Most importantly, DDT is not dangerous to humans or the environment. Tests by Dr Phillip Butler, director of the US Fish and Wildlife Service's Sabine Island Research Laboratory, found that "92% of DDT and its metabolites disappear" from the environment after 38 days and humans have no problems passing DDT through their digestive tracts after small exposures.
In 1969 the director of the WHO said "DDT is so safe that no symptoms have been observed among the 130,000 spray men or the 535 million inhabitants of sprayed homes... therefore the WHO has no grounds to abandon this chemical which has saved millions of lives, the discontinuation of which would result in thousands of human deaths and millions of illnesses. It has served at least two billion people without costing a single human life be poisoning from DDT. The discontinuation of DDT would be a disaster to world health." This has proven to be correct in recent decades.

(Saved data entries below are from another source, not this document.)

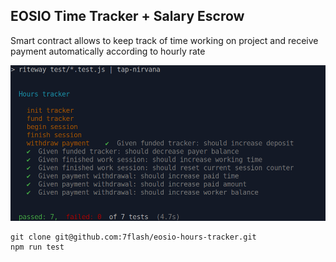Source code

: ## EOSIO Time Tracker + Salary Escrow
Smart contract allows to keep track of time working on project and receive payment automatically according to hourly rate

![Testing](./testing.png)

```
git clone git@github.com:7flash/eosio-hours-tracker.git
npm run test
```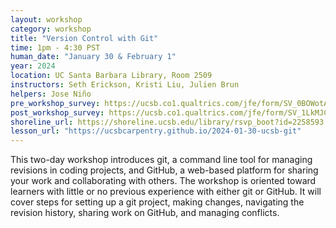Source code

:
 ```yaml
---
layout: workshop
category: workshop
title: "Version Control with Git"
time: 1pm - 4:30 PST
human_date: "January 30 & February 1"
year: 2024
location: UC Santa Barbara Library, Room 2509
instructors: Seth Erickson, Kristi Liu, Julien Brun
helpers: Jose Niño
pre_workshop_survey: https://ucsb.co1.qualtrics.com/jfe/form/SV_0BOWotATY0miCLc"
post_workshop_survey: https://ucsb.co1.qualtrics.com/jfe/form/SV_1LkMJCiP4hnb6bs
shoreline_url: https://shoreline.ucsb.edu/library/rsvp_boot?id=2258593
lesson_url: "https://ucsbcarpentry.github.io/2024-01-30-ucsb-git"
---
```

 
This two-day workshop introduces git, a command line tool for managing revisions
in coding projects, and GitHub, a web-based platform for sharing your work and
collaborating with others. The workshop is oriented toward learners with little
or no previous experience with either git or GitHub. It will cover steps for
setting up a git project, making changes, navigating the revision history,
sharing work on GitHub, and managing conflicts.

Even representatives from the WWF and Greenpeace were quoted in the New York Times on 8 January 2005 as saying that they would accept the use of DDT "if the alternative isn't working as they didn't in South Africa... if there's nothing else, and it's going to save lives, we're in favour of it. Nobody is dogmatic about it."
The real issue is about saving the lives of people in Africa and Asia where 20 million people have died from malaria since 1981, deaths that could have been prevented by DDT.